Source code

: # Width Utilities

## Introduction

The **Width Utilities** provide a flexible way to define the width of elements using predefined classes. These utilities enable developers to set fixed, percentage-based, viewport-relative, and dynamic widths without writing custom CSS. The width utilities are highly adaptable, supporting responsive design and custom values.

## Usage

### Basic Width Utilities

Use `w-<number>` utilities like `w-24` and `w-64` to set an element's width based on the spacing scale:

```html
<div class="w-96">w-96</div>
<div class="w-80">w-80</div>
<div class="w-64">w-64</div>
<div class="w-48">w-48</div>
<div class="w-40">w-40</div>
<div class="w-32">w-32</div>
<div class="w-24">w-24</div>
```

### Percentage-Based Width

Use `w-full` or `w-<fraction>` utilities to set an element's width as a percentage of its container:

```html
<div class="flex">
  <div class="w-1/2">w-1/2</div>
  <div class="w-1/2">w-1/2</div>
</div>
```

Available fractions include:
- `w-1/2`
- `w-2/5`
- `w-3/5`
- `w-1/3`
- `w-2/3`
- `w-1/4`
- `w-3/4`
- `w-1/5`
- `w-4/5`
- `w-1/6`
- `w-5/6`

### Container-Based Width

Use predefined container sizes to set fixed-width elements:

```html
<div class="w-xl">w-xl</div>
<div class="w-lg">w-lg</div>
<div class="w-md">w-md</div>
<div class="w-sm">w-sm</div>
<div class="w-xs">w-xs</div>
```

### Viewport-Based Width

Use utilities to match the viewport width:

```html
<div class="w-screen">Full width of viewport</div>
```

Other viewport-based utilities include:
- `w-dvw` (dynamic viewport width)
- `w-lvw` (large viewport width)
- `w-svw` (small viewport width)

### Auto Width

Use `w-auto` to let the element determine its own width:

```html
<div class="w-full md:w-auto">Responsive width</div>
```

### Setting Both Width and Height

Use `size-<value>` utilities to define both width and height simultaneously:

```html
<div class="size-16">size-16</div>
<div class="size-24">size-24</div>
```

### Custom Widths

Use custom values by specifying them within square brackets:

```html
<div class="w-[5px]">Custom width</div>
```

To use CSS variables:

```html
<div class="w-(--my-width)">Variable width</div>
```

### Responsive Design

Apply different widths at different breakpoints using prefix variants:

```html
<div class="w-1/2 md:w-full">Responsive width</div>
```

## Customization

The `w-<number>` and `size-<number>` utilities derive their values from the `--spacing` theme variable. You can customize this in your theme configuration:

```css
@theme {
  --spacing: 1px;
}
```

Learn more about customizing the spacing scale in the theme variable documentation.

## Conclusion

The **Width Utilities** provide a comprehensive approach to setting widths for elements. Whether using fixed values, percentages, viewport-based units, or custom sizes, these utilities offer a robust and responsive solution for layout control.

=-=-=-=-=

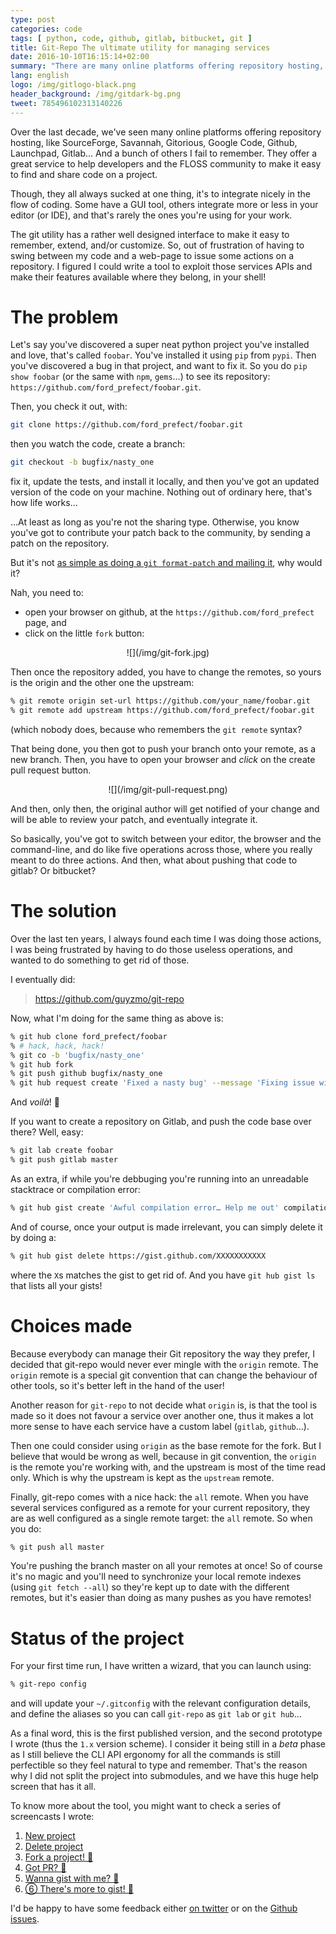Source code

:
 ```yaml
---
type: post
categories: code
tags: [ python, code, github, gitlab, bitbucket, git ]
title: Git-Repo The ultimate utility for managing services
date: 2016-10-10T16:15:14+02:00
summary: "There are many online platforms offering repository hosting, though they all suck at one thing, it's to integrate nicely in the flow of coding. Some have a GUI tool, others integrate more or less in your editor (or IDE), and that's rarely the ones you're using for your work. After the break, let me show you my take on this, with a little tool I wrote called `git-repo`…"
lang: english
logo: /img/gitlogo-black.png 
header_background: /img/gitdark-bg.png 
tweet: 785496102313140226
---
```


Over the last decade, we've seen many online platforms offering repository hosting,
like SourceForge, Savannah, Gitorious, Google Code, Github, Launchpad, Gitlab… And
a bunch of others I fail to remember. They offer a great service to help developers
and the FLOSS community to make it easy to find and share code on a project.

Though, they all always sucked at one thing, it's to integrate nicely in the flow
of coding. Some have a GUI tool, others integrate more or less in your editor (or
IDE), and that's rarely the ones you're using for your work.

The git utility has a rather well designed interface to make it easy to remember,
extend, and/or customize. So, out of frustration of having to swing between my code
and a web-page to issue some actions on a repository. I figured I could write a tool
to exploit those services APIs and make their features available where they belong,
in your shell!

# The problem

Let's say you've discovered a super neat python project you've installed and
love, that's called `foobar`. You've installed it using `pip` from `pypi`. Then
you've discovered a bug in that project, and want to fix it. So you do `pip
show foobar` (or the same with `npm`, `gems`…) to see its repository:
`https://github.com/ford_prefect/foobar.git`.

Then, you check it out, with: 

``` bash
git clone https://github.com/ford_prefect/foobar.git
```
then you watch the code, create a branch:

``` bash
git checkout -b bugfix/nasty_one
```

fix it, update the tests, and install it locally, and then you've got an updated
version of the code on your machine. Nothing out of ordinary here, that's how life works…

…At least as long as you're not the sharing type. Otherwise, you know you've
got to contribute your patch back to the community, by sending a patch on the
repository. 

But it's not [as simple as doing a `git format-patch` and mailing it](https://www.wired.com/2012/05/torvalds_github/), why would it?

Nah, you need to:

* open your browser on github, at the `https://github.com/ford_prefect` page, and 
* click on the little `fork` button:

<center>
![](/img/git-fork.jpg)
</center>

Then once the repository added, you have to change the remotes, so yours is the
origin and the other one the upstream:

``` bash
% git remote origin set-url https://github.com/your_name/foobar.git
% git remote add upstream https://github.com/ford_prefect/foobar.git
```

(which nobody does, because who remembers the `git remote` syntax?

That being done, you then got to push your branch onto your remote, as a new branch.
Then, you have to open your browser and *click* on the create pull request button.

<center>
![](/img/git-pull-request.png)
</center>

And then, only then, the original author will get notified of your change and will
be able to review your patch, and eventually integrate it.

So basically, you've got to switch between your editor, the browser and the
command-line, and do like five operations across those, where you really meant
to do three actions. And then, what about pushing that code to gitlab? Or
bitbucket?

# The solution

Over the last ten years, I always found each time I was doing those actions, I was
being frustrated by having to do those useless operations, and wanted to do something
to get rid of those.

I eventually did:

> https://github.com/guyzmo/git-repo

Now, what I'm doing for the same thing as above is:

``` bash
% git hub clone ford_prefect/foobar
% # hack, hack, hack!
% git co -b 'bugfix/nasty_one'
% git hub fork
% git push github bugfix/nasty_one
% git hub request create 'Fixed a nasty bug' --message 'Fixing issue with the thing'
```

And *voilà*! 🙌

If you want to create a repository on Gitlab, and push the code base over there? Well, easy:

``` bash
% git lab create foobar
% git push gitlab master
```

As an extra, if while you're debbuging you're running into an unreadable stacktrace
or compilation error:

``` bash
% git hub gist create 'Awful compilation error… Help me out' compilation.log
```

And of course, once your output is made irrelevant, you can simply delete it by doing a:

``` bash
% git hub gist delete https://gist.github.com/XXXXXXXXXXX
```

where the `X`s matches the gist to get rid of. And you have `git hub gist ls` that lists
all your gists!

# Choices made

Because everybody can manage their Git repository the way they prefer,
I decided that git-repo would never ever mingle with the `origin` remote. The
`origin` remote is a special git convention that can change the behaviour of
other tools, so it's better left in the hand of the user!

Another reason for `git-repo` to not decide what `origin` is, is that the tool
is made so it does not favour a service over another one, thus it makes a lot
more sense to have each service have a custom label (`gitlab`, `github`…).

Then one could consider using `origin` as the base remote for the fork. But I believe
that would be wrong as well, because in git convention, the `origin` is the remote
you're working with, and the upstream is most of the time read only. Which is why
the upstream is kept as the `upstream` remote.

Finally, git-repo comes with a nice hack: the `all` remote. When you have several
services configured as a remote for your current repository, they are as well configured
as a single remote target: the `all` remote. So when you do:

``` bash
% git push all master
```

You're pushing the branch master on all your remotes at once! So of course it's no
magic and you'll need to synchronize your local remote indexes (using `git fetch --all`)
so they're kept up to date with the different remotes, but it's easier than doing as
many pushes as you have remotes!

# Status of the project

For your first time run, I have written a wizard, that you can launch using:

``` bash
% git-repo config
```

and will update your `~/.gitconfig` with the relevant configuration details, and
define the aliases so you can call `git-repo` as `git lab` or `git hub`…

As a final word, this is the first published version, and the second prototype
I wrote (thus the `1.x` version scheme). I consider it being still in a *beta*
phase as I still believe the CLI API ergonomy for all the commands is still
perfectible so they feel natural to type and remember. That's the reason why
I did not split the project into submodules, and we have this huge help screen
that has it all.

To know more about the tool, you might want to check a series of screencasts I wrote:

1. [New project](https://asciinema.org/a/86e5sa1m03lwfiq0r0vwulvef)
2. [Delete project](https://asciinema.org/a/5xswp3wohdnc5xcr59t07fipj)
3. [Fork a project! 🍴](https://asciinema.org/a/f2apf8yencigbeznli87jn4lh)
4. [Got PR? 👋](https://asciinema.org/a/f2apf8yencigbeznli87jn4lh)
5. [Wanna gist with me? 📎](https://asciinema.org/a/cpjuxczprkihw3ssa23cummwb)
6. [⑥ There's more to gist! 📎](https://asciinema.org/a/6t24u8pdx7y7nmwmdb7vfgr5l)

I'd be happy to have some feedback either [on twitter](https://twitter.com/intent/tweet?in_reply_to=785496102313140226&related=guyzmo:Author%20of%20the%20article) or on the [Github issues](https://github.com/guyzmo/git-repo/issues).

=-=-=-=-=

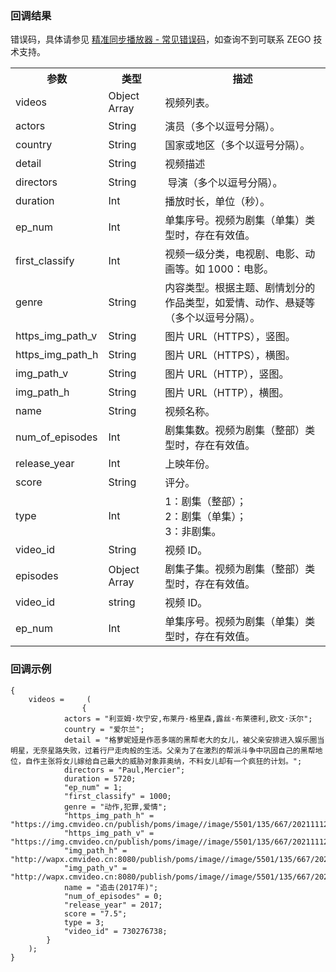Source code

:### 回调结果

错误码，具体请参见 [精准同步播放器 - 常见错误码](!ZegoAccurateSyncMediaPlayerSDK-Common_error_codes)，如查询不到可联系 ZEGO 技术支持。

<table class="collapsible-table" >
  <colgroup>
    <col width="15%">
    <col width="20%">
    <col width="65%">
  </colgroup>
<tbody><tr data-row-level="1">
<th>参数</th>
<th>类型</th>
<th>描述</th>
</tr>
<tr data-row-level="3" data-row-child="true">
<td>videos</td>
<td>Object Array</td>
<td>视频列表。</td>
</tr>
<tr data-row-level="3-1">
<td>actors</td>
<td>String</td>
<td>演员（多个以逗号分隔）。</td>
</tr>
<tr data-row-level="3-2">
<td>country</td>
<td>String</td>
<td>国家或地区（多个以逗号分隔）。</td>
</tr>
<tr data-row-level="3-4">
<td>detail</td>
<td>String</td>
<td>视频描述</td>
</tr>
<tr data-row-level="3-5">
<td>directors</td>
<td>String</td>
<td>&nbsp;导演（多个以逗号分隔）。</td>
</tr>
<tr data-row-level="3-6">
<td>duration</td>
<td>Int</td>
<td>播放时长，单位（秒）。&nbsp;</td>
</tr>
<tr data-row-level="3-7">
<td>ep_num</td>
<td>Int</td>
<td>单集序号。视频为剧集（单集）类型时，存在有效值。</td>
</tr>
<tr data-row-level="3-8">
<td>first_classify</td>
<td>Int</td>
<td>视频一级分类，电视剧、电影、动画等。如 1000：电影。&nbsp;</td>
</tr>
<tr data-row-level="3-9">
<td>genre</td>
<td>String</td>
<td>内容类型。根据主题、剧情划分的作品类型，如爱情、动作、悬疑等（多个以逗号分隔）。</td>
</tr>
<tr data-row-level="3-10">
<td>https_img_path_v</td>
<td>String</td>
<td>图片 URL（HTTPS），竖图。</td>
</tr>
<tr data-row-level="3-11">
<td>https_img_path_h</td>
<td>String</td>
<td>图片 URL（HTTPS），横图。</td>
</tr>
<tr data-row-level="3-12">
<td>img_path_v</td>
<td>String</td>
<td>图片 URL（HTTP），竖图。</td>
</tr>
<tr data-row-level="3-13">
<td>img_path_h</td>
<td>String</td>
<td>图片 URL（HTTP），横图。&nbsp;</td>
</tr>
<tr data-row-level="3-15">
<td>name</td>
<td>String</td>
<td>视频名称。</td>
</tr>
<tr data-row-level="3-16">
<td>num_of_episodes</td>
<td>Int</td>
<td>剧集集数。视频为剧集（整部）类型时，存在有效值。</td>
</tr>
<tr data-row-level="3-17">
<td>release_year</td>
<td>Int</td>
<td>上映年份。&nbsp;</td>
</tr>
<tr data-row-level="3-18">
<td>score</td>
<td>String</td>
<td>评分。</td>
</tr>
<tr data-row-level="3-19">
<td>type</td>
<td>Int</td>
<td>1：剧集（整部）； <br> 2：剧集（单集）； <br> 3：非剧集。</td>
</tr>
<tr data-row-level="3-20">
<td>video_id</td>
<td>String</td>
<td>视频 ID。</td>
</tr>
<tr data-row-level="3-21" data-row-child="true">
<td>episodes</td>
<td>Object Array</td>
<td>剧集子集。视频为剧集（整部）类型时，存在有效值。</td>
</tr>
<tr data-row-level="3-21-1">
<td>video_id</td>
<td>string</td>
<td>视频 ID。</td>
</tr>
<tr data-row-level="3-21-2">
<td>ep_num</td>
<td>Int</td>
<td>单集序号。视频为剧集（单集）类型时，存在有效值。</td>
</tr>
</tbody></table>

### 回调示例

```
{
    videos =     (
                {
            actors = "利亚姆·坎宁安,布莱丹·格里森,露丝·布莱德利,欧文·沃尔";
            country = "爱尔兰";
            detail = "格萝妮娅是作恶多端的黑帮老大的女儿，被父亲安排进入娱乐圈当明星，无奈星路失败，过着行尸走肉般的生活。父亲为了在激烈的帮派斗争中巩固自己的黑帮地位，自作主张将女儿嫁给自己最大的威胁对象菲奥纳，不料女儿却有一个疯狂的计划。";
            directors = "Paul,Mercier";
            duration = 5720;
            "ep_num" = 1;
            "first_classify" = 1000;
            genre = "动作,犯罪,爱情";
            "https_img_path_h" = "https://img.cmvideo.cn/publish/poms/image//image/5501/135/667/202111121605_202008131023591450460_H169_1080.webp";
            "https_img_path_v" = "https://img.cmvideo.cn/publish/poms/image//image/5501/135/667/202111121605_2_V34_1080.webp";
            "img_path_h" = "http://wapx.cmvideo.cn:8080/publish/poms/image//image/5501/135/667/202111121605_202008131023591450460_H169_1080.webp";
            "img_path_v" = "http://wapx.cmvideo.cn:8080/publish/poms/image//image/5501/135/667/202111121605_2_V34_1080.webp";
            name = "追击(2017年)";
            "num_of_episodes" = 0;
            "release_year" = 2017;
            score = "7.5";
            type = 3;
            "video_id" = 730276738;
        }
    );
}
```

=-=-=-=-=

Where a line in the entries holds "each", copy that line.

** EXERCISE RESULT **
Over the last ten years, I always found each time I was doing those actions, I was
more sense to have each service have a custom label (`gitlab`, `github`…).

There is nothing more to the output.